When you reach the line containing "Whenever you link" in the entries below, start writing out each line exactly, and stop after the line containing "distributed under the".

** Opening DATASET RECORDS block **

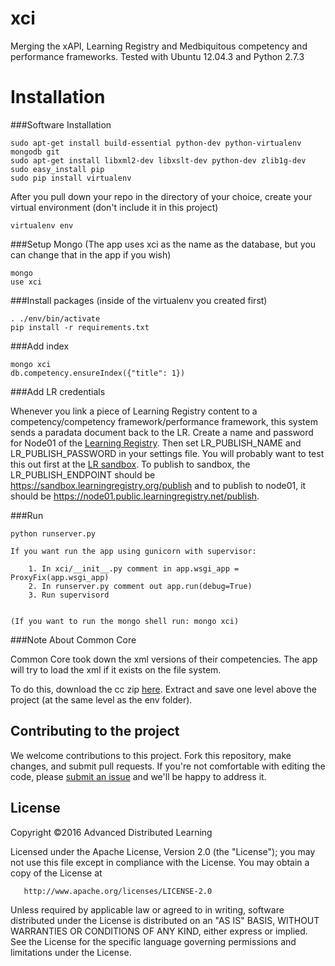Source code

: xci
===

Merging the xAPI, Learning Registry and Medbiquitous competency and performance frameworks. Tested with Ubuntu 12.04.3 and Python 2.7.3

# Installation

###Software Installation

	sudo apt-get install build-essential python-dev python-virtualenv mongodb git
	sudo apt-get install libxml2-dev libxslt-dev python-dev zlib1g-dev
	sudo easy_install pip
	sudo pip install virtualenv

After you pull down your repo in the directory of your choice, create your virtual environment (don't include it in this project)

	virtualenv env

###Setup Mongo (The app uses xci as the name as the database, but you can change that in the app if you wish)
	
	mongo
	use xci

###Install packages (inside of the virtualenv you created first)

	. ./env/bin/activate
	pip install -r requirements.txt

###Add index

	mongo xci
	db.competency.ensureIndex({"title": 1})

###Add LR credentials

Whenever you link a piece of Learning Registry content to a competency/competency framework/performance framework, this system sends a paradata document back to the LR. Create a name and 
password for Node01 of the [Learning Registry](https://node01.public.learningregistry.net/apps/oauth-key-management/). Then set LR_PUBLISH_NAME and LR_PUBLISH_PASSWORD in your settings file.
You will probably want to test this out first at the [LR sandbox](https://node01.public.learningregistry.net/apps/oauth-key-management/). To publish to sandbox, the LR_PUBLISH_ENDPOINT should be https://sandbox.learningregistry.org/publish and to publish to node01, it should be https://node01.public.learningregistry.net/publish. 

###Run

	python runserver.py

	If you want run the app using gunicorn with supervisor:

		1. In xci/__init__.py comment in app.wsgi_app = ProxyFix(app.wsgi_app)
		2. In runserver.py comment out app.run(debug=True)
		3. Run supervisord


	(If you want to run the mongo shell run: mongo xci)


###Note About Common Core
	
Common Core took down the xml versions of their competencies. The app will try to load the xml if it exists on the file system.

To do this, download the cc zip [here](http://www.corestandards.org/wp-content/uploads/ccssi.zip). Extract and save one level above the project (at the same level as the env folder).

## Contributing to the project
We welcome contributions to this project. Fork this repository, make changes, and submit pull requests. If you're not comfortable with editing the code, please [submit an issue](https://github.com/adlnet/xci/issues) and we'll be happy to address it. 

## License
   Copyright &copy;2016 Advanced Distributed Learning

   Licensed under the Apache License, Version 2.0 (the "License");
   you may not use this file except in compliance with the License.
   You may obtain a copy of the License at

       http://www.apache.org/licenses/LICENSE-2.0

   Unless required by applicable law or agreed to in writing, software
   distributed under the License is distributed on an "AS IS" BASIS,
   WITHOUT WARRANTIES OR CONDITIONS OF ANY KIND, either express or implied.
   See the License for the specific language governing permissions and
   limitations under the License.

** Closing DATASET RECORDS block **
** Opening DATASET RECORDS block **

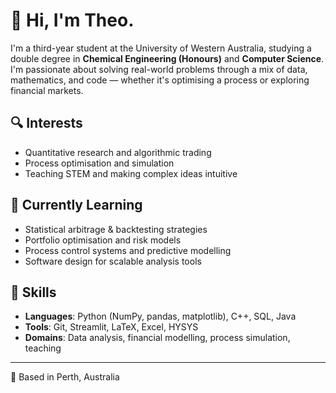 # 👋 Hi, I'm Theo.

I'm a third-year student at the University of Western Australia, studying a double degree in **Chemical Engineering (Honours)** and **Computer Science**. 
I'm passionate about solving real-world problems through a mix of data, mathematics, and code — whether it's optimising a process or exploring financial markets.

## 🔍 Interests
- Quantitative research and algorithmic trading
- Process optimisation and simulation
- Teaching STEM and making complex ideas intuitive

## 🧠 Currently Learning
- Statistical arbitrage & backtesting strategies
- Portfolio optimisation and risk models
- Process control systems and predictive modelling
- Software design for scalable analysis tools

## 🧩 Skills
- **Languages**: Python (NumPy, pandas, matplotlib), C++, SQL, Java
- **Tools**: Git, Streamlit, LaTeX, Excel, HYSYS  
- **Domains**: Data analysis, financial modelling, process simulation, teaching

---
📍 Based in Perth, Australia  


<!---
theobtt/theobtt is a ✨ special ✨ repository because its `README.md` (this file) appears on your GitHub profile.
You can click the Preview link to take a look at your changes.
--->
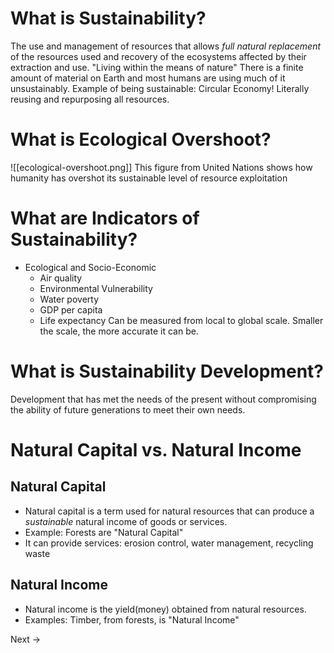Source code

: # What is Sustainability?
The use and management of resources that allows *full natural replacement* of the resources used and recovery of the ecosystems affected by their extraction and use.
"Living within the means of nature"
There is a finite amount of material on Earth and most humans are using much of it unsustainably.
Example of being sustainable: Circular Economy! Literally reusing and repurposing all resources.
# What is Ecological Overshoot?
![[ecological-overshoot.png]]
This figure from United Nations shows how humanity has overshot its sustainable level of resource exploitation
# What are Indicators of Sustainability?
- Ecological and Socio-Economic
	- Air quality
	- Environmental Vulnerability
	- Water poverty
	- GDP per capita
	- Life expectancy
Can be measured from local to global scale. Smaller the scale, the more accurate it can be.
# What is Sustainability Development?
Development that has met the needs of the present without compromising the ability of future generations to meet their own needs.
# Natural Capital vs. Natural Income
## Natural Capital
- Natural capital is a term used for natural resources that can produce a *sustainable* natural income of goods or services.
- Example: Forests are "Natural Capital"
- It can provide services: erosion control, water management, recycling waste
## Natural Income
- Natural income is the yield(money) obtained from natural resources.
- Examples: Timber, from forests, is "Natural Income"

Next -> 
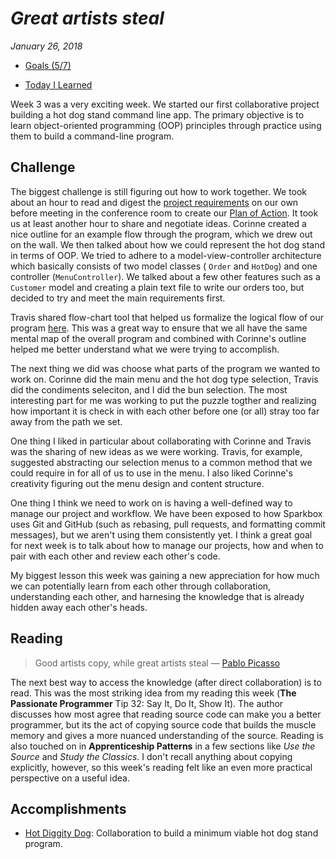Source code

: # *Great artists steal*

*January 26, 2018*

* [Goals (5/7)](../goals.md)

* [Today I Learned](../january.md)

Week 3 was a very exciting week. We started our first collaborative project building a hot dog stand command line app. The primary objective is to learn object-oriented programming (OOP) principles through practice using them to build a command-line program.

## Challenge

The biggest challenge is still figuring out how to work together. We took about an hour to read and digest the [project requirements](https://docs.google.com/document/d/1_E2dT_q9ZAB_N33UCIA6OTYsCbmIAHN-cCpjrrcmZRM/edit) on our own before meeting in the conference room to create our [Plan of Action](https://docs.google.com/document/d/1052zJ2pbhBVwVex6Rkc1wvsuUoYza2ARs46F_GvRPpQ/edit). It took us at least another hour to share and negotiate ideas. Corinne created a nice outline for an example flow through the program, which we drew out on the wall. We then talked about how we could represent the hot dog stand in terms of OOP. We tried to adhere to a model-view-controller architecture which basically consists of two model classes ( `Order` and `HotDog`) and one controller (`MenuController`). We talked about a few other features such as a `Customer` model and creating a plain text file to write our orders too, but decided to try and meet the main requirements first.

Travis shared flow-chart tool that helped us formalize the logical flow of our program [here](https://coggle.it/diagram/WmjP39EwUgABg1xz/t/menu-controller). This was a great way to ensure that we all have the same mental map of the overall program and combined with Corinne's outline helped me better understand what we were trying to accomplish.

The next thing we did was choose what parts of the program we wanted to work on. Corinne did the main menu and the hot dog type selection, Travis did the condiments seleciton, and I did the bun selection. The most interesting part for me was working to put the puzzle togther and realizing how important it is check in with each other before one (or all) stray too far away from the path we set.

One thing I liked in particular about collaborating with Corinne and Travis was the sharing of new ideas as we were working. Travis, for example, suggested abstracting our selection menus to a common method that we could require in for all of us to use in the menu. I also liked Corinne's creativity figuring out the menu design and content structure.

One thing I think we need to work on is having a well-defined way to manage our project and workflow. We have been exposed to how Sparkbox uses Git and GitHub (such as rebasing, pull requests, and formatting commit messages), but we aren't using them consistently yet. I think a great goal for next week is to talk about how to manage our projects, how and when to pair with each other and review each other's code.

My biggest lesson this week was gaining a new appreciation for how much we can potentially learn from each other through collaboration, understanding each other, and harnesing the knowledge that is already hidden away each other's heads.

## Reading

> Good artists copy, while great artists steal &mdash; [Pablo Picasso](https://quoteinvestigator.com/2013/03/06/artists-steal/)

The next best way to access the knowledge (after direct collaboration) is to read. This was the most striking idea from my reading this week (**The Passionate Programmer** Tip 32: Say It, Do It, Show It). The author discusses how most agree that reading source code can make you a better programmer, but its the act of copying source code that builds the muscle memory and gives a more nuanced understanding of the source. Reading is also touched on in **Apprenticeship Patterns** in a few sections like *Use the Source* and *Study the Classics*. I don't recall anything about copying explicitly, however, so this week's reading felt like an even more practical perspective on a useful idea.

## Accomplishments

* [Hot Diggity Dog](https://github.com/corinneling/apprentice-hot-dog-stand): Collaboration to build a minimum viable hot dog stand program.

** Closing DATASET RECORDS block **
** Opening DATASET RECORDS block **

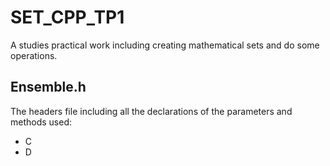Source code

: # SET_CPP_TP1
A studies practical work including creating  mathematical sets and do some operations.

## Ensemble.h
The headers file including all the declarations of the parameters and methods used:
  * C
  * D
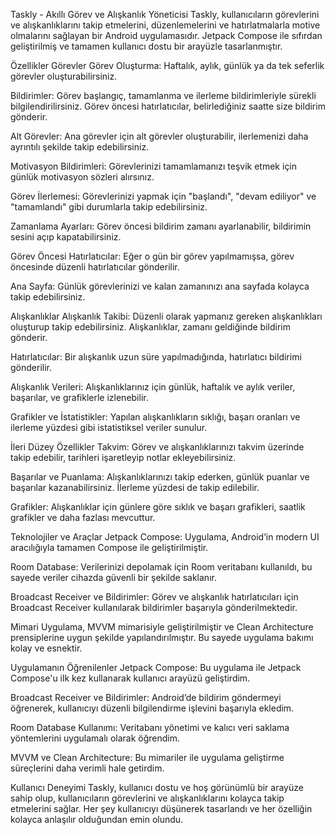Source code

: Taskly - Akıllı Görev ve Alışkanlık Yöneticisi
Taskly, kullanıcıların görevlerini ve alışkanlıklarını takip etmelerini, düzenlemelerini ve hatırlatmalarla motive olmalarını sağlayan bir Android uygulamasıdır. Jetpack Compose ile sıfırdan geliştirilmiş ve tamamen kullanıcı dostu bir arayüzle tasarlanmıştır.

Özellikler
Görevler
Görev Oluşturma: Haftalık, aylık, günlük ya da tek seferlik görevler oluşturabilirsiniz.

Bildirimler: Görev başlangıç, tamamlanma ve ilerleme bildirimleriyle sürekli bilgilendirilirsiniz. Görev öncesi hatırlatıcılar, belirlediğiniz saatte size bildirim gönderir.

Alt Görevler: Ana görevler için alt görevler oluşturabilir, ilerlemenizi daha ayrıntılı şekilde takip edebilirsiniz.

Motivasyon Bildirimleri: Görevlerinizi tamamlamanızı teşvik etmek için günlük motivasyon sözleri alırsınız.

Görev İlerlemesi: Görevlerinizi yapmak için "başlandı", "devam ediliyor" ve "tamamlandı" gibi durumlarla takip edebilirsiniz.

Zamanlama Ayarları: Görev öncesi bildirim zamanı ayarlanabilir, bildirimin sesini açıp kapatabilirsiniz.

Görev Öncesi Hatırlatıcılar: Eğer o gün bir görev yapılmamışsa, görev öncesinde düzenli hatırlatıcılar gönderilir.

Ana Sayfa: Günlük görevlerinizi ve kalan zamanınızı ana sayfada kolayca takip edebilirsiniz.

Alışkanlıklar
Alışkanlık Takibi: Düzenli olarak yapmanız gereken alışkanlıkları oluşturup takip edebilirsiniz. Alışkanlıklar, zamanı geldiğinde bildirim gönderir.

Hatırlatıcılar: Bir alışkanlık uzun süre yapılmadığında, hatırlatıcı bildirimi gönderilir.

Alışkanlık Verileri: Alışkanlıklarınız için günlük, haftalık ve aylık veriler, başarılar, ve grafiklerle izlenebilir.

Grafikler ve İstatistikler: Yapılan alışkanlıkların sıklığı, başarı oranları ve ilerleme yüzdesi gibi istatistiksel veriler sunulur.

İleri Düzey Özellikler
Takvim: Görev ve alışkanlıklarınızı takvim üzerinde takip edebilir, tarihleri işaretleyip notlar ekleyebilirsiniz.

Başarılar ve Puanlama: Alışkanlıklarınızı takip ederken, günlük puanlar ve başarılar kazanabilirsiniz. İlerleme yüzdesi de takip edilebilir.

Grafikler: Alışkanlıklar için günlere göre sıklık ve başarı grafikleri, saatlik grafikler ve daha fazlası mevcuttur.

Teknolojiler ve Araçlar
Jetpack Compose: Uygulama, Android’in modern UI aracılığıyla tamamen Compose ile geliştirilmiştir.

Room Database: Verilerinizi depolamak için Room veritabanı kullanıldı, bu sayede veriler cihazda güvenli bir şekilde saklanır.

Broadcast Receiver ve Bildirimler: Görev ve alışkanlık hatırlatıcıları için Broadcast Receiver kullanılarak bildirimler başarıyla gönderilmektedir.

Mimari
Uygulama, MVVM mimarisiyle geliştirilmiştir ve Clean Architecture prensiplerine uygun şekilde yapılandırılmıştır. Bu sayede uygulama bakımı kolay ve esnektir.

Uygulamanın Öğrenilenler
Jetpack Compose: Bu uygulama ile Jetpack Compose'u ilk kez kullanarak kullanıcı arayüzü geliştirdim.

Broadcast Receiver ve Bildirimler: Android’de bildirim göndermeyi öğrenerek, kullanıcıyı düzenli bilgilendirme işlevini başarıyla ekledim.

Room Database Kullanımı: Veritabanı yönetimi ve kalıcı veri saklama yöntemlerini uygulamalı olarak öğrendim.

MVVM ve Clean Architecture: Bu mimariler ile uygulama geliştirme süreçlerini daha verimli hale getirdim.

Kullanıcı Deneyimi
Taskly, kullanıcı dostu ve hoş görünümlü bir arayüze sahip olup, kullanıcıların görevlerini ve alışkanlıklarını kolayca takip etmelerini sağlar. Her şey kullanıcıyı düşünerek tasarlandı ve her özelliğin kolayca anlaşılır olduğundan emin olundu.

** Closing DATASET RECORDS block **

SOLUTION BELOW =
Whenever you link a piece of Learning Registry content to a competency/competency framework/performance framework, this system sends a paradata document back to the LR. Create a name and 
password for Node01 of the [Learning Registry](https://node01.public.learningregistry.net/apps/oauth-key-management/). Then set LR_PUBLISH_NAME and LR_PUBLISH_PASSWORD in your settings file.
You will probably want to test this out first at the [LR sandbox](https://node01.public.learningregistry.net/apps/oauth-key-management/). To publish to sandbox, the LR_PUBLISH_ENDPOINT should be https://sandbox.learningregistry.org/publish and to publish to node01, it should be https://node01.public.learningregistry.net/publish. 

###Run

	python runserver.py

	If you want run the app using gunicorn with supervisor:

		1. In xci/__init__.py comment in app.wsgi_app = ProxyFix(app.wsgi_app)
		2. In runserver.py comment out app.run(debug=True)
		3. Run supervisord


	(If you want to run the mongo shell run: mongo xci)


###Note About Common Core
	
Common Core took down the xml versions of their competencies. The app will try to load the xml if it exists on the file system.

To do this, download the cc zip [here](http://www.corestandards.org/wp-content/uploads/ccssi.zip). Extract and save one level above the project (at the same level as the env folder).

## Contributing to the project
We welcome contributions to this project. Fork this repository, make changes, and submit pull requests. If you're not comfortable with editing the code, please [submit an issue](https://github.com/adlnet/xci/issues) and we'll be happy to address it. 

## License
   Copyright &copy;2016 Advanced Distributed Learning

   Licensed under the Apache License, Version 2.0 (the "License");
   you may not use this file except in compliance with the License.
   You may obtain a copy of the License at

       http://www.apache.org/licenses/LICENSE-2.0

   Unless required by applicable law or agreed to in writing, software
   distributed under the License is distributed on an "AS IS" BASIS,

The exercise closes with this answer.